I spent the last hour or so, trying to extract the forma from the fibreglass test. I ended up running a piece of .032" material between the surfaces and then splitting the pipe from inside. Finally managed to extract the forma. The peel-ply didn't work that well, the outer layer had become saturated, this meant it was impossible to remove. I used a couple of plugs to re-expand the forma and left to cure abit more....

Sun 29 January 2006

One of the bigger problems remaining for the custom plenum is the transition between the cowl and plenum. This was a first attempt at making a forma. This didn't work well, the clay dried too quickly and cracked. More thought needed....
The 'other end' of the transition needs to go into the plenum - this wooden template is the first step.

Mon 30 January 2006

Back to cowl / plenum connection - the new plan is to use two 2" long AL 4" tubes in each of the lower cowls and then join those to fibreglass transitions attached to the plenum / engine via baffle material or something similar.
More experimentation (as we don't really know what we are doing!), this time with a clay forma on the wooden exit template that I made yesterday.
The finished forma after more smoothing - left to dry a bit over night.

Tue 31 January 2006

With the left over micro I painted the clay mold and then laid up some 2oz / 6oz cloth. Only about 4 layers but should get the basic shape / prove the principle.
The glass experiment was also set so I extracted it from the clay forma.
After some trimming an initial fit looks encouraging, only concept at this point but a step in the right direction. I think probably the cowl side needs to be sorted first, then probably a wooden forma for the glass. I also ordered some more composite materials today - getting low....

Sat 18 March 2006

First thing dealing with Stein in the USA, hopefully my avionics should be picked up today, but I won't hold my breath.
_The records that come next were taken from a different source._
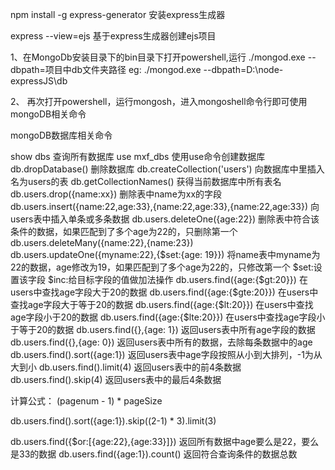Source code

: npm install -g express-generator  安装express生成器

express --view=ejs 基于express生成器创建ejs项目

<!-- 连接MongoDB -->

1、在MongoDb安装目录下的bin目录下打开powershell,运行 ./mongod.exe --dbpath=项目中db文件夹路径
eg:  ./mongod.exe --dbpath=D:\node-expressJS\db

2、
再次打开powershell，运行mongosh，进入mongoshell命令行即可使用mongoDB相关命令

mongoDB数据库相关命令

show dbs 查询所有数据库
use mxf_dbs 使用use命令创建数据库
db.dropDatabase() 删除数据库
db.createCollection('users') 向数据库中里插入名为users的表
db.getCollectionNames() 获得当前数据库中所有表名
db.users.drop({name:xx}) 删除表中name为xx的字段
db.users.insert({name:22,age:33},{name:22,age:33},{name:22,age:33}) 向users表中插入单条或多条数据
db.users.deleteOne({age:22}) 删除表中符合该条件的数据，如果匹配到了多个age为22的，只删除第一个
db.users.deleteMany({name:22},{name:23})
db.users.updateOne({myname:22},{$set:{age: 19}}) 将name表中myname为22的数据，age修改为19，如果匹配到了多个age为22的，只修改第一个
$set:设置该字段
$inc:给目标字段的值做加法操作
db.users.find({age:{$gt:20}}) 在users中查找age字段大于20的数据
db.users.find({age:{$gte:20}}) 在users中查找age字段大于等于20的数据
db.users.find({age:{$lt:20}}) 在users中查找age字段小于20的数据
db.users.find({age:{$lte:20}}) 在users中查找age字段小于等于20的数据
db.users.find({},{age: 1}) 返回users表中所有age字段的数据
db.users.find({},{age: 0}) 返回users表中所有的数据，去除每条数据中的age
db.users.find().sort({age:1}) 返回users表中age字段按照从小到大排列，-1为从大到小
db.users.find().limit(4) 返回users表中的前4条数据 
db.users.find().skip(4) 返回users表中的最后4条数据

<!-- 分页 -->
计算公式： (pagenum - 1) * pageSize
<!-- 返回正序排列数据，每页3条 -->
db.users.find().sort({age:1}).skip((2-1) * 3).limit(3)

db.users.find({$or:[{age:22},{age:33}]}) 返回所有数据中age要么是22，要么是33的数据
db.users.find({age:1}).count()  返回符合查询条件的数据总数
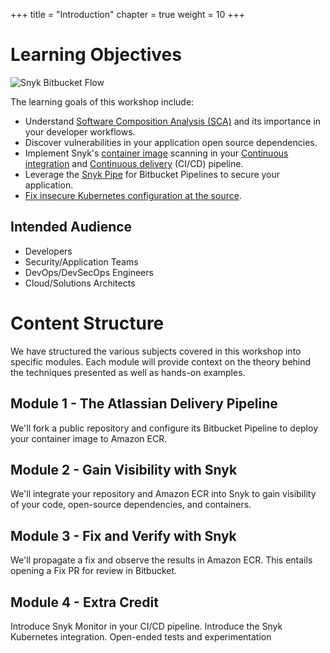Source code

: +++
title = "Introduction"
chapter = true
weight = 10
+++

# Learning Objectives

![Snyk Bitbucket Flow](images/snyk-bitbucket-flow.png)

The learning goals of this workshop include:

- Understand [Software Composition Analysis (SCA)](https://snyk.io/blog/what-is-software-composition-analysis-sca-and-does-my-company-need-it/) and its importance in your developer workflows.
- Discover vulnerabilities in your application open source dependencies.
- Implement Snyk's [container image](https://snyk.io/blog/detecting-vulnerabilities-in-container-images/) scanning in your [Continuous integration](https://aws.amazon.com/devops/continuous-integration/) and 
[Continuous delivery](https://aws.amazon.com/devops/continuous-delivery/) (CI/CD) pipeline.
- Leverage the [Snyk Pipe](https://bitbucket.org/product/features/pipelines/integrations?p=snyk/snyk-scan) for Bitbucket Pipelines to secure your application.
- [Fix insecure Kubernetes configuration at the source](https://snyk.io/blog/fix-insecure-kubernetes-configuration/).

## Intended Audience

- Developers
- Security/Application Teams
- DevOps/DevSecOps Engineers
- Cloud/Solutions Architects

# Content Structure

We have structured the various subjects covered in this workshop into specific modules. Each module will provide
context on the theory behind the techniques presented as well as hands-on examples.

## Module 1 - The Atlassian Delivery Pipeline

We'll fork a public repository and configure its Bitbucket Pipeline to deploy your container image to Amazon ECR.  

## Module 2 - Gain Visibility with Snyk

We'll integrate your repository and Amazon ECR into Snyk to gain visibility of your code, open-source dependencies, and containers.  

## Module 3 - Fix and Verify with Snyk

We'll propagate a fix and observe the results in Amazon ECR.  This entails opening a Fix PR for review in Bitbucket.


## Module 4 - Extra Credit

Introduce Snyk Monitor in your CI/CD pipeline. 
Introduce the Snyk Kubernetes integration.
Open-ended tests and experimentation
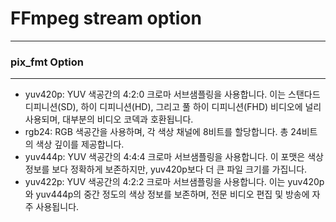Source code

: # FFmpeg stream option
----

### pix_fmt Option
----
- yuv420p: YUV 색공간의 4:2:0 크로마 서브샘플링을 사용합니다. 이는 스탠다드 디피니션(SD), 하이 디피니션(HD), 그리고 풀 하이 디피니션(FHD) 비디오에 널리 사용되며, 대부분의 비디오 코덱과 호환됩니다.
- rgb24: RGB 색공간을 사용하며, 각 색상 채널에 8비트를 할당합니다. 총 24비트의 색상 깊이를 제공합니다.
- yuv444p: YUV 색공간의 4:4:4 크로마 서브샘플링을 사용합니다. 이 포맷은 색상 정보를 보다 정확하게 보존하지만, yuv420p보다 더 큰 파일 크기를 가집니다.
- yuv422p: YUV 색공간의 4:2:2 크로마 서브샘플링을 사용합니다. 이는 yuv420p와 yuv444p의 중간 정도의 색상 정보를 보존하며, 전문 비디오 편집 및 방송에 자주 사용됩니다.

  
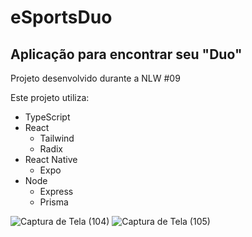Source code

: # eSportsDuo
## **Aplicação para encontrar seu "Duo"**

Projeto desenvolvido durante a NLW #09 <br>

Este projeto utiliza:

- TypeScript
- React
  - Tailwind
  - Radix
- React Native
  - Expo
- Node
  - Express
  - Prisma



![Captura de Tela (104)](https://user-images.githubusercontent.com/83790785/195392364-75d542f8-2f51-4dc2-be38-3267ca3afc9c.png)
![Captura de Tela (105)](https://user-images.githubusercontent.com/83790785/195392543-bc89bdfe-b6e7-4ec8-befe-4c2726ebaaa0.png)
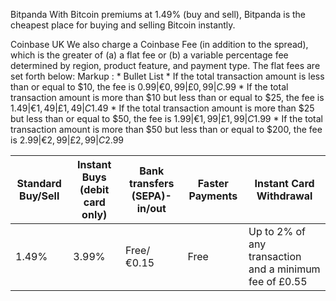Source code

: Bitpanda
With Bitcoin premiums at 1.49% (buy and sell), Bitpanda is the cheapest place for buying and selling Bitcoin instantly.

Coinbase UK
We also charge a Coinbase Fee (in addition to the spread), which is the greater of (a) a flat fee or (b) a variable percentage fee determined by region, product feature, and payment type. The flat fees are set forth below:
Markup : * Bullet List
	* If the total transaction amount is less than or equal to $10, the fee is $0.99 | €0,99 | £0,99 | C$.99
	* If the total transaction amount is more than $10 but less than or equal to $25, the fee is $1.49 | €1,49 | £1,49 | C$1.49
	* If the total transaction amount is more than $25 but less than or equal to $50, the fee is $1.99 | €1,99 | £1,99 | C$1.99
	* If the total transaction amount is more than $50 but less than or equal to $200, the fee is $2.99 | €2,99 | £2,99 | C$2.99

Standard Buy/Sell| Instant Buys (debit card only) | Bank transfers (SEPA)- in/out | Faster Payments | Instant Card Withdrawal
--- | --- | --- | --- |--- 
1.49%| 3.99% | Free/ €0.15 | Free | Up to 2% of any transaction and a minimum fee of £0.55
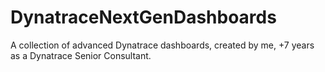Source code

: # DynatraceNextGenDashboards
A collection of advanced Dynatrace dashboards, created by me, +7 years as a Dynatrace Senior Consultant.
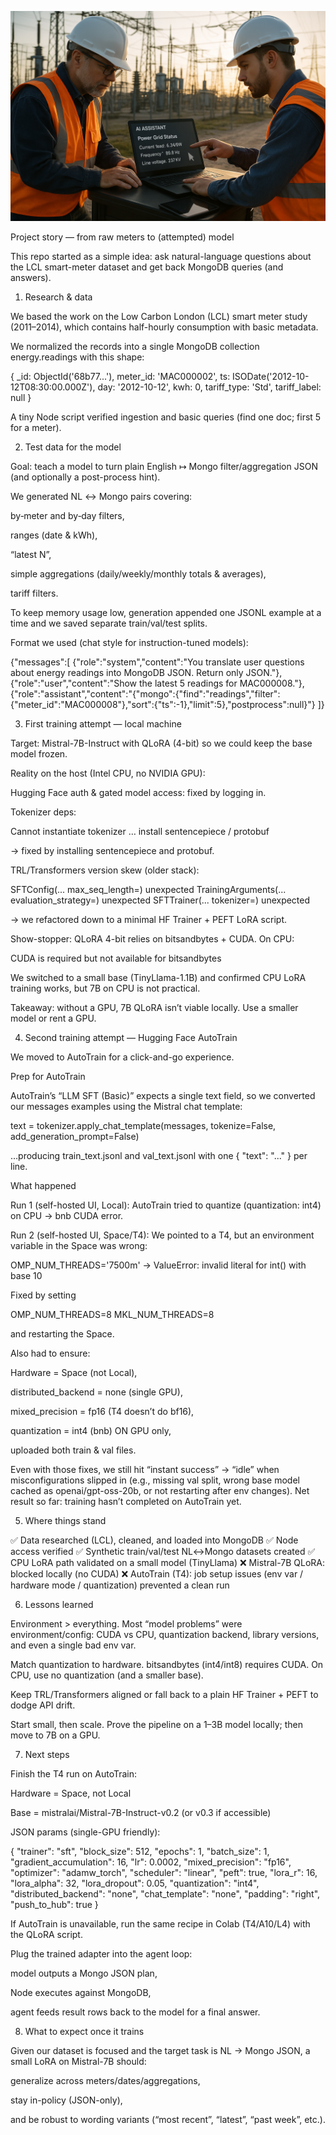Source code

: ![alt text](img.png)

Project story — from raw meters to (attempted) model

This repo started as a simple idea: ask natural-language questions about the LCL smart-meter dataset and get back MongoDB queries (and answers).

1) Research & data

We based the work on the Low Carbon London (LCL) smart meter study (2011–2014), which contains half-hourly consumption with basic metadata.

We normalized the records into a single MongoDB collection energy.readings with this shape:

{
  _id: ObjectId('68b77...'),
  meter_id: 'MAC000002',
  ts: ISODate('2012-10-12T08:30:00.000Z'),
  day: '2012-10-12',
  kwh: 0,
  tariff_type: 'Std',
  tariff_label: null
}


A tiny Node script verified ingestion and basic queries (find one doc; first 5 for a meter).

2) Test data for the model

Goal: teach a model to turn plain English ↦ Mongo filter/aggregation JSON (and optionally a post-process hint).

We generated NL ↔ Mongo pairs covering:

by‐meter and by‐day filters,

ranges (date & kWh),

“latest N”,

simple aggregations (daily/weekly/monthly totals & averages),

tariff filters.

To keep memory usage low, generation appended one JSONL example at a time and we saved separate train/val/test splits.

Format we used (chat style for instruction-tuned models):

{"messages":[
  {"role":"system","content":"You translate user questions about energy readings into MongoDB JSON. Return only JSON."},
  {"role":"user","content":"Show the latest 5 readings for MAC000008."},
  {"role":"assistant","content":"{\"mongo\":{\"find\":\"readings\",\"filter\":{\"meter_id\":\"MAC000008\"},\"sort\":{\"ts\":-1},\"limit\":5},\"postprocess\":null}"}
]}

3) First training attempt — local machine

Target: Mistral-7B-Instruct with QLoRA (4-bit) so we could keep the base model frozen.

Reality on the host (Intel CPU, no NVIDIA GPU):

Hugging Face auth & gated model access: fixed by logging in.

Tokenizer deps:

Cannot instantiate tokenizer … install sentencepiece / protobuf


→ fixed by installing sentencepiece and protobuf.

TRL/Transformers version skew (older stack):

SFTConfig(... max_seq_length=) unexpected
TrainingArguments(... evaluation_strategy=) unexpected
SFTTrainer(... tokenizer=) unexpected


→ we refactored down to a minimal HF Trainer + PEFT LoRA script.

Show-stopper: QLoRA 4-bit relies on bitsandbytes + CUDA. On CPU:

CUDA is required but not available for bitsandbytes


We switched to a small base (TinyLlama-1.1B) and confirmed CPU LoRA training works, but 7B on CPU is not practical.

Takeaway: without a GPU, 7B QLoRA isn’t viable locally. Use a smaller model or rent a GPU.

4) Second training attempt — Hugging Face AutoTrain

We moved to AutoTrain for a click-and-go experience.

Prep for AutoTrain

AutoTrain’s “LLM SFT (Basic)” expects a single text field, so we converted our messages examples using the Mistral chat template:

text = tokenizer.apply_chat_template(messages, tokenize=False, add_generation_prompt=False)


…producing train_text.jsonl and val_text.jsonl with one { "text": "..." } per line.

What happened

Run 1 (self-hosted UI, Local):
AutoTrain tried to quantize (quantization: int4) on CPU → bnb CUDA error.

Run 2 (self-hosted UI, Space/T4):
We pointed to a T4, but an environment variable in the Space was wrong:

OMP_NUM_THREADS='7500m' → ValueError: invalid literal for int() with base 10


Fixed by setting

OMP_NUM_THREADS=8
MKL_NUM_THREADS=8


and restarting the Space.

Also had to ensure:

Hardware = Space (not Local),

distributed_backend = none (single GPU),

mixed_precision = fp16 (T4 doesn’t do bf16),

quantization = int4 (bnb) ON GPU only,

uploaded both train & val files.

Even with those fixes, we still hit “instant success” → “idle” when misconfigurations slipped in (e.g., missing val split, wrong base model cached as openai/gpt-oss-20b, or not restarting after env changes). Net result so far: training hasn’t completed on AutoTrain yet.

5) Where things stand

✅ Data researched (LCL), cleaned, and loaded into MongoDB
✅ Node access verified
✅ Synthetic train/val/test NL↔Mongo datasets created
✅ CPU LoRA path validated on a small model (TinyLlama)
❌ Mistral-7B QLoRA: blocked locally (no CUDA)
❌ AutoTrain (T4): job setup issues (env var / hardware mode / quantization) prevented a clean run

6) Lessons learned

Environment > everything. Most “model problems” were environment/config: CUDA vs CPU, quantization backend, library versions, and even a single bad env var.

Match quantization to hardware. bitsandbytes (int4/int8) requires CUDA. On CPU, use no quantization (and a smaller base).

Keep TRL/Transformers aligned or fall back to a plain HF Trainer + PEFT to dodge API drift.

Start small, then scale. Prove the pipeline on a 1–3B model locally; then move to 7B on a GPU.

7) Next steps

Finish the T4 run on AutoTrain:

Hardware = Space, not Local

Base = mistralai/Mistral-7B-Instruct-v0.2 (or v0.3 if accessible)

JSON params (single-GPU friendly):

{
  "trainer": "sft",
  "block_size": 512,
  "epochs": 1,
  "batch_size": 1,
  "gradient_accumulation": 16,
  "lr": 0.0002,
  "mixed_precision": "fp16",
  "optimizer": "adamw_torch",
  "scheduler": "linear",
  "peft": true,
  "lora_r": 16,
  "lora_alpha": 32,
  "lora_dropout": 0.05,
  "quantization": "int4",
  "distributed_backend": "none",
  "chat_template": "none",
  "padding": "right",
  "push_to_hub": true
}


If AutoTrain is unavailable, run the same recipe in Colab (T4/A10/L4) with the QLoRA script.

Plug the trained adapter into the agent loop:

model outputs a Mongo JSON plan,

Node executes against MongoDB,

agent feeds result rows back to the model for a final answer.

8) What to expect once it trains

Given our dataset is focused and the target task is NL → Mongo JSON, a small LoRA on Mistral-7B should:

generalize across meters/dates/aggregations,

stay in-policy (JSON-only),

and be robust to wording variants (“most recent”, “latest”, “past week”, etc.).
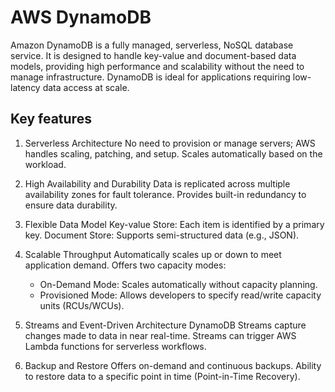 AWS DynamoDB
============

Amazon DynamoDB is a fully managed, serverless, NoSQL database service. It is designed to handle key-value and document-based data models, providing high performance and scalability without the need to manage infrastructure. DynamoDB is ideal for applications requiring low-latency data access at scale.

## Key features

1. Serverless Architecture
No need to provision or manage servers; AWS handles scaling, patching, and setup.
Scales automatically based on the workload.

2. High Availability and Durability
Data is replicated across multiple availability zones for fault tolerance.
Provides built-in redundancy to ensure data durability.

3. Flexible Data Model
Key-value Store: Each item is identified by a primary key.
Document Store: Supports semi-structured data (e.g., JSON).

4. Scalable Throughput
    Automatically scales up or down to meet application demand.
    Offers two capacity modes:
    + On-Demand Mode: Scales automatically without capacity planning.
    + Provisioned Mode: Allows developers to specify read/write capacity units (RCUs/WCUs).

5. Streams and Event-Driven Architecture
DynamoDB Streams capture changes made to data in near real-time.
Streams can trigger AWS Lambda functions for serverless workflows.

6. Backup and Restore
Offers on-demand and continuous backups.
Ability to restore data to a specific point in time (Point-in-Time Recovery).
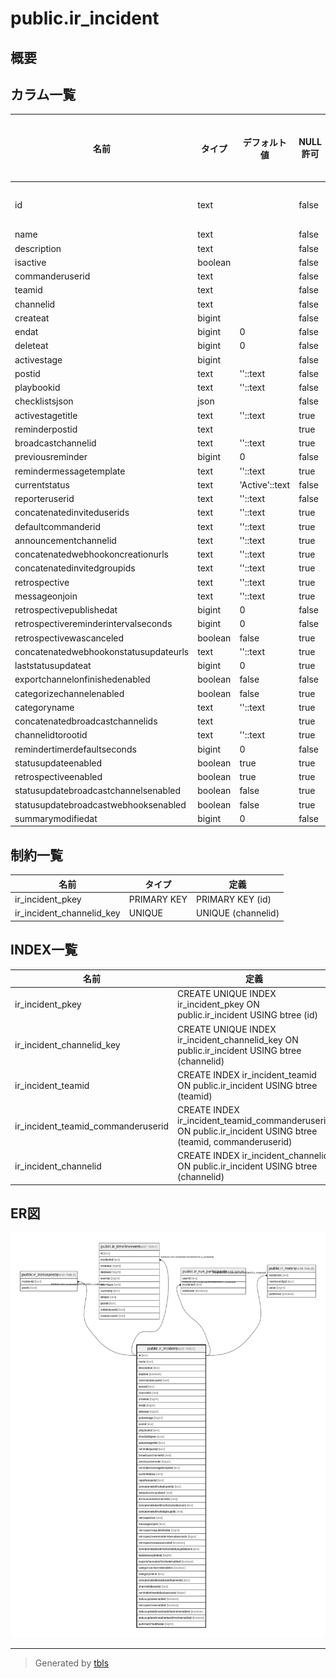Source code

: # public.ir_incident

## 概要

## カラム一覧

| 名前                                    | タイプ     | デフォルト値         | NULL許可   | 子テーブル                                                                                                                                                                                                       | 親テーブル      | コメント     |
| ------------------------------------- | ------- | -------------- | -------- | ----------------------------------------------------------------------------------------------------------------------------------------------------------------------------------------------------------- | ---------- | -------- |
| id                                    | text    |                | false    | [public.ir_statusposts](public.ir_statusposts.md) [public.ir_timelineevent](public.ir_timelineevent.md) [public.ir_run_participants](public.ir_run_participants.md) [public.ir_metric](public.ir_metric.md) |            |          |
| name                                  | text    |                | false    |                                                                                                                                                                                                             |            |          |
| description                           | text    |                | false    |                                                                                                                                                                                                             |            |          |
| isactive                              | boolean |                | false    |                                                                                                                                                                                                             |            |          |
| commanderuserid                       | text    |                | false    |                                                                                                                                                                                                             |            |          |
| teamid                                | text    |                | false    |                                                                                                                                                                                                             |            |          |
| channelid                             | text    |                | false    |                                                                                                                                                                                                             |            |          |
| createat                              | bigint  |                | false    |                                                                                                                                                                                                             |            |          |
| endat                                 | bigint  | 0              | false    |                                                                                                                                                                                                             |            |          |
| deleteat                              | bigint  | 0              | false    |                                                                                                                                                                                                             |            |          |
| activestage                           | bigint  |                | false    |                                                                                                                                                                                                             |            |          |
| postid                                | text    | ''::text       | false    |                                                                                                                                                                                                             |            |          |
| playbookid                            | text    | ''::text       | false    |                                                                                                                                                                                                             |            |          |
| checklistsjson                        | json    |                | false    |                                                                                                                                                                                                             |            |          |
| activestagetitle                      | text    | ''::text       | true     |                                                                                                                                                                                                             |            |          |
| reminderpostid                        | text    |                | true     |                                                                                                                                                                                                             |            |          |
| broadcastchannelid                    | text    | ''::text       | true     |                                                                                                                                                                                                             |            |          |
| previousreminder                      | bigint  | 0              | false    |                                                                                                                                                                                                             |            |          |
| remindermessagetemplate               | text    | ''::text       | true     |                                                                                                                                                                                                             |            |          |
| currentstatus                         | text    | 'Active'::text | false    |                                                                                                                                                                                                             |            |          |
| reporteruserid                        | text    | ''::text       | false    |                                                                                                                                                                                                             |            |          |
| concatenatedinviteduserids            | text    | ''::text       | true     |                                                                                                                                                                                                             |            |          |
| defaultcommanderid                    | text    | ''::text       | true     |                                                                                                                                                                                                             |            |          |
| announcementchannelid                 | text    | ''::text       | true     |                                                                                                                                                                                                             |            |          |
| concatenatedwebhookoncreationurls     | text    | ''::text       | true     |                                                                                                                                                                                                             |            |          |
| concatenatedinvitedgroupids           | text    | ''::text       | true     |                                                                                                                                                                                                             |            |          |
| retrospective                         | text    | ''::text       | true     |                                                                                                                                                                                                             |            |          |
| messageonjoin                         | text    | ''::text       | true     |                                                                                                                                                                                                             |            |          |
| retrospectivepublishedat              | bigint  | 0              | false    |                                                                                                                                                                                                             |            |          |
| retrospectivereminderintervalseconds  | bigint  | 0              | false    |                                                                                                                                                                                                             |            |          |
| retrospectivewascanceled              | boolean | false          | true     |                                                                                                                                                                                                             |            |          |
| concatenatedwebhookonstatusupdateurls | text    | ''::text       | true     |                                                                                                                                                                                                             |            |          |
| laststatusupdateat                    | bigint  | 0              | true     |                                                                                                                                                                                                             |            |          |
| exportchannelonfinishedenabled        | boolean | false          | false    |                                                                                                                                                                                                             |            |          |
| categorizechannelenabled              | boolean | false          | true     |                                                                                                                                                                                                             |            |          |
| categoryname                          | text    | ''::text       | true     |                                                                                                                                                                                                             |            |          |
| concatenatedbroadcastchannelids       | text    |                | true     |                                                                                                                                                                                                             |            |          |
| channelidtorootid                     | text    | ''::text       | true     |                                                                                                                                                                                                             |            |          |
| remindertimerdefaultseconds           | bigint  | 0              | false    |                                                                                                                                                                                                             |            |          |
| statusupdateenabled                   | boolean | true           | true     |                                                                                                                                                                                                             |            |          |
| retrospectiveenabled                  | boolean | true           | true     |                                                                                                                                                                                                             |            |          |
| statusupdatebroadcastchannelsenabled  | boolean | false          | true     |                                                                                                                                                                                                             |            |          |
| statusupdatebroadcastwebhooksenabled  | boolean | false          | true     |                                                                                                                                                                                                             |            |          |
| summarymodifiedat                     | bigint  | 0              | false    |                                                                                                                                                                                                             |            |          |

## 制約一覧

| 名前                        | タイプ         | 定義                 |
| ------------------------- | ----------- | ------------------ |
| ir_incident_pkey          | PRIMARY KEY | PRIMARY KEY (id)   |
| ir_incident_channelid_key | UNIQUE      | UNIQUE (channelid) |

## INDEX一覧

| 名前                                 | 定義                                                                                                          |
| ---------------------------------- | ----------------------------------------------------------------------------------------------------------- |
| ir_incident_pkey                   | CREATE UNIQUE INDEX ir_incident_pkey ON public.ir_incident USING btree (id)                                 |
| ir_incident_channelid_key          | CREATE UNIQUE INDEX ir_incident_channelid_key ON public.ir_incident USING btree (channelid)                 |
| ir_incident_teamid                 | CREATE INDEX ir_incident_teamid ON public.ir_incident USING btree (teamid)                                  |
| ir_incident_teamid_commanderuserid | CREATE INDEX ir_incident_teamid_commanderuserid ON public.ir_incident USING btree (teamid, commanderuserid) |
| ir_incident_channelid              | CREATE INDEX ir_incident_channelid ON public.ir_incident USING btree (channelid)                            |

## ER図

![er](public.ir_incident.svg)

---

> Generated by [tbls](https://github.com/k1LoW/tbls)
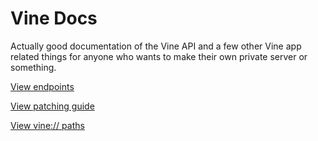 Vine Docs
=======
Actually good documentation of the Vine API and a few other Vine app related things for anyone who wants to make their own private server or something.

[View endpoints](https://github.com/bruhdudeisdead/vine-docs/blob/main/endpoints.md)

[View patching guide](https://github.com/bruhdudeisdead/vine-docs/blob/main/patching.md)

[View vine:// paths](https://github.com/bruhdudeisdead/vine-docs/blob/main/app_urls.md)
Back on the project a bits day, the forward outboard corners of the plenum need to be trimmed to clear the new cowl inlets. Tin snips for the .032 and sabre saw for the AL angle corners.

Thu 30 March 2006

I finished with more thought and preparation for the cowl / plenum mating. It will need to be a fibre glass structure, getting foam for a mold is proving difficult so I may go back to clay. An AL sheet as a backing plate was cut.

Fri 12 May 2006

Then with the temperatures doing well today I took a break for some proto-typing. Using expanding building foam I'm trying to make the basis for a plaster plug for the cowl inlet / plenum diffuser.
The foam keeps expanding for quite a while. Tomorrow's question will be does the PVA release agent allow the the tube to be removed from the foam - we will see.....

Sat 13 May 2006

First up the experiment - fairly sucessful, I'm not sure if this will be the method we use, but in principle it works - the release agent seems a little difficult to get rid of.

Sun 14 May 2006

Going back to the inlets today, decided to focus on just the RHS to start with - slightly more space to work with. I cut the baffle floor further back and bent it downwards,
I used a length of 4" pipe which hopefully form the aft ring for the joint. Then strips of .025 AL were drilled and cleco'd to hold the ring in place.
I extracted the parts and re-assembled on the bench. I used some screws to replace the clecos and a backing board to keep in planar.
Then mixed some plaster of paris and started building up the layers.
After the first session had cured a bit, the lower profile was built up. I think it is probably going to be a two piece shape. Tomorrow I'll try shaping it further.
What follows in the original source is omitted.